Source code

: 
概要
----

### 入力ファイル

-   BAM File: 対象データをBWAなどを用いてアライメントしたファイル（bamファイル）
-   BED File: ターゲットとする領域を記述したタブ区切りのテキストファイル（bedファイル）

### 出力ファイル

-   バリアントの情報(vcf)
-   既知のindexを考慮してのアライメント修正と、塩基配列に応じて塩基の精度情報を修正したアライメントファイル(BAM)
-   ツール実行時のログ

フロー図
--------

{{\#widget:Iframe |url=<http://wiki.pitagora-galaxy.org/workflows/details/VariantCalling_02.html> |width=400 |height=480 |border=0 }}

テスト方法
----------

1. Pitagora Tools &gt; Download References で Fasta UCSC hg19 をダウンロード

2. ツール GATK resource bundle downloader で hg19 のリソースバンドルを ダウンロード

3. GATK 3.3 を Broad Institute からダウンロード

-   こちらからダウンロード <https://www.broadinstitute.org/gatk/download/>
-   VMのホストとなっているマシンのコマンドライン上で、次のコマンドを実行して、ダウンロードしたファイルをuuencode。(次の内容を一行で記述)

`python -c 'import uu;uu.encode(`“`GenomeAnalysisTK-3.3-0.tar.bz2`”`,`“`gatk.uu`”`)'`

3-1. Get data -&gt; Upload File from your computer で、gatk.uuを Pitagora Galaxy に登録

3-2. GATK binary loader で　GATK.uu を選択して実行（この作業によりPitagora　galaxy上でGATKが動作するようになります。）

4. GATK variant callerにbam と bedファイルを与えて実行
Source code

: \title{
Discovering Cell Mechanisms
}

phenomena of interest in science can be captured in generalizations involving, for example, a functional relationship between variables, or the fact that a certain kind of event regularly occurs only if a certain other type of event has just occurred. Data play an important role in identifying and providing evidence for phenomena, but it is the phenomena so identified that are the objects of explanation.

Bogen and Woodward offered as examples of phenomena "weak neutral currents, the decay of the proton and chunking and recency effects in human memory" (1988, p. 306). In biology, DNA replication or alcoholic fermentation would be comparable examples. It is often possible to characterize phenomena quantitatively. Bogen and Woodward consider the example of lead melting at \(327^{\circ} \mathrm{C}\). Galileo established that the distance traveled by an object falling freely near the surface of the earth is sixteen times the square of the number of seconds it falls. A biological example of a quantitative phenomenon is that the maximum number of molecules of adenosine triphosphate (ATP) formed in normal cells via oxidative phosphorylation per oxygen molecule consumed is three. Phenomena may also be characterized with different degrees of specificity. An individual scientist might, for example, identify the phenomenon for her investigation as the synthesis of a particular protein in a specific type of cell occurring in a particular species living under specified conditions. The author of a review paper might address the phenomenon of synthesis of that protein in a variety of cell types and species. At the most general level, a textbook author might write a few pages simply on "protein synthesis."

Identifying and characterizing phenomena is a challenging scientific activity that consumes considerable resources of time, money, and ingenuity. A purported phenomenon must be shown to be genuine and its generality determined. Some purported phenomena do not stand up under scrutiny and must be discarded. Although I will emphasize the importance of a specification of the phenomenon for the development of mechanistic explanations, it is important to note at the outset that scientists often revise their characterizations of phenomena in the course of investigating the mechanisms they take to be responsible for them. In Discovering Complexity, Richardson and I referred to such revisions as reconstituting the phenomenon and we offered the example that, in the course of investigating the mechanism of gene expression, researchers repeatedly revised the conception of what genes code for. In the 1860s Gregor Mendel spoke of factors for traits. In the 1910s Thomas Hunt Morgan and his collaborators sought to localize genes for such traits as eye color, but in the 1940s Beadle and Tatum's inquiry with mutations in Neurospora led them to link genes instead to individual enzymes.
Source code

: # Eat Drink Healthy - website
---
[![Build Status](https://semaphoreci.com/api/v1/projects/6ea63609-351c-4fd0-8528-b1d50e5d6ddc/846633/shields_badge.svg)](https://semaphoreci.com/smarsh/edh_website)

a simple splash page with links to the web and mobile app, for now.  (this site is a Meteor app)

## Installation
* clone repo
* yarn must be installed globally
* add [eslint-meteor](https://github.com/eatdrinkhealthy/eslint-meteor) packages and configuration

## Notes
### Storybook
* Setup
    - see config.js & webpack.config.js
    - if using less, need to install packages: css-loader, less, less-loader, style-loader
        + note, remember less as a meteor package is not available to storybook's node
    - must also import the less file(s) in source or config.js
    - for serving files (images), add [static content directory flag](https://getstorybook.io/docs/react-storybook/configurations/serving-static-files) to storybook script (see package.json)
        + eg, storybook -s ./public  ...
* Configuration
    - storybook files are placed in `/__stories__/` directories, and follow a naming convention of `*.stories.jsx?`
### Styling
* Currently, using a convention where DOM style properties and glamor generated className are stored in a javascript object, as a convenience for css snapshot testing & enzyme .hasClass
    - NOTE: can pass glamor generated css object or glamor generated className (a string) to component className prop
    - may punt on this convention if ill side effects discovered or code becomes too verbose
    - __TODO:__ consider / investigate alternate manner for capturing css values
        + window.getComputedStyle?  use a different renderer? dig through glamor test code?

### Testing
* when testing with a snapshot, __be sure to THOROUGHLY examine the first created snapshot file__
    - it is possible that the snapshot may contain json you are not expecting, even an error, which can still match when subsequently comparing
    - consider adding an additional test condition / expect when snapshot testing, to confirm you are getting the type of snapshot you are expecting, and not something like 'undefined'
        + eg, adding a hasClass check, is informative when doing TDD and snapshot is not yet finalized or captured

◇ ◇ ◇ ◇ ◇ ◇ ◇

YOUR GOAL ▸ Search the listing above for the lines with "phenomena of interest" and "Bogen and Woodward offered", then output those lines and all lines between them exactly.

TASK OUTPUT ▸
phenomena of interest in science can be captured in generalizations involving, for example, a functional relationship between variables, or the fact that a certain kind of event regularly occurs only if a certain other type of event has just occurred. Data play an important role in identifying and providing evidence for phenomena, but it is the phenomena so identified that are the objects of explanation.

Bogen and Woodward offered as examples of phenomena "weak neutral currents, the decay of the proton and chunking and recency effects in human memory" (1988, p. 306). In biology, DNA replication or alcoholic fermentation would be comparable examples. It is often possible to characterize phenomena quantitatively. Bogen and Woodward consider the example of lead melting at \(327^{\circ} \mathrm{C}\). Galileo established that the distance traveled by an object falling freely near the surface of the earth is sixteen times the square of the number of seconds it falls. A biological example of a quantitative phenomenon is that the maximum number of molecules of adenosine triphosphate (ATP) formed in normal cells via oxidative phosphorylation per oxygen molecule consumed is three. Phenomena may also be characterized with different degrees of specificity. An individual scientist might, for example, identify the phenomenon for her investigation as the synthesis of a particular protein in a specific type of cell occurring in a particular species living under specified conditions. The author of a review paper might address the phenomenon of synthesis of that protein in a variety of cell types and species. At the most general level, a textbook author might write a few pages simply on "protein synthesis."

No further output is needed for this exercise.